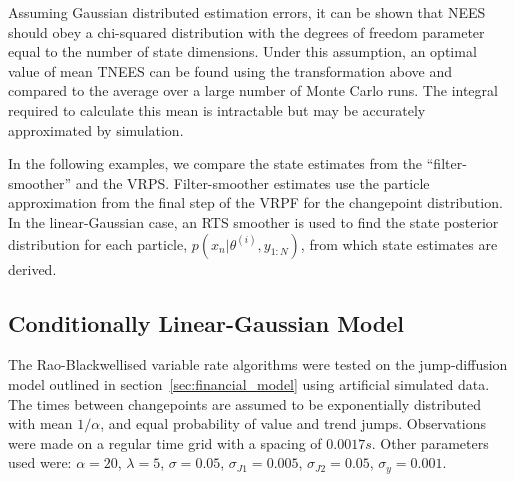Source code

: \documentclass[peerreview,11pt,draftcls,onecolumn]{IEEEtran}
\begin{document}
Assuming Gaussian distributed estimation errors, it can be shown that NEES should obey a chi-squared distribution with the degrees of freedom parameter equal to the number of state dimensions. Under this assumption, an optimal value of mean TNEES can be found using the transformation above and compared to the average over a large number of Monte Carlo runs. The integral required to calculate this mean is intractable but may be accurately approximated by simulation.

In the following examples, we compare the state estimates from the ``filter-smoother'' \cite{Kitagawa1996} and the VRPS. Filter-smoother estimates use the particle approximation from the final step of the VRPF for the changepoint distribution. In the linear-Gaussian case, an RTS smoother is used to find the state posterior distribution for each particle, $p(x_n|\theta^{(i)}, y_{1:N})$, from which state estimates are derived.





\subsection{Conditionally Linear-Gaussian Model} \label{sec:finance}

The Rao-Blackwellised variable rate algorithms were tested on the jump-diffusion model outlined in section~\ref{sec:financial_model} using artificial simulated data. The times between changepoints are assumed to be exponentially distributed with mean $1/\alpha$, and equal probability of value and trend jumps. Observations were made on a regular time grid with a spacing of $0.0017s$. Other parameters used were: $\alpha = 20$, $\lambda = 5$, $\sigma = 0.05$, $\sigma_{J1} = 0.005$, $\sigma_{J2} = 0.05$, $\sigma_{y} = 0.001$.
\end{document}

· · · · ·

Task instructions:
The material is to be reproduced verbatim, and no picture may appear in the copy.

Written solution:
Source code

: \documentclass[peerreview,11pt,draftcls,onecolumn]{IEEEtran}
\begin{document}
Assuming Gaussian distributed estimation errors, it can be shown that NEES should obey a chi-squared distribution with the degrees of freedom parameter equal to the number of state dimensions. Under this assumption, an optimal value of mean TNEES can be found using the transformation above and compared to the average over a large number of Monte Carlo runs. The integral required to calculate this mean is intractable but may be accurately approximated by simulation.

In the following examples, we compare the state estimates from the ``filter-smoother'' \cite{Kitagawa1996} and the VRPS. Filter-smoother estimates use the particle approximation from the final step of the VRPF for the changepoint distribution. In the linear-Gaussian case, an RTS smoother is used to find the state posterior distribution for each particle, $p(x_n|\theta^{(i)}, y_{1:N})$, from which state estimates are derived.





\subsection{Conditionally Linear-Gaussian Model} \label{sec:finance}

The Rao-Blackwellised variable rate algorithms were tested on the jump-diffusion model outlined in section~\ref{sec:financial_model} using artificial simulated data. The times between changepoints are assumed to be exponentially distributed with mean $1/\alpha$, and equal probability of value and trend jumps. Observations were made on a regular time grid with a spacing of $0.0017s$. Other parameters used were: $\alpha = 20$, $\lambda = 5$, $\sigma = 0.05$, $\sigma_{J1} = 0.005$, $\sigma_{J2} = 0.05$, $\sigma_{y} = 0.001$.
\end{document}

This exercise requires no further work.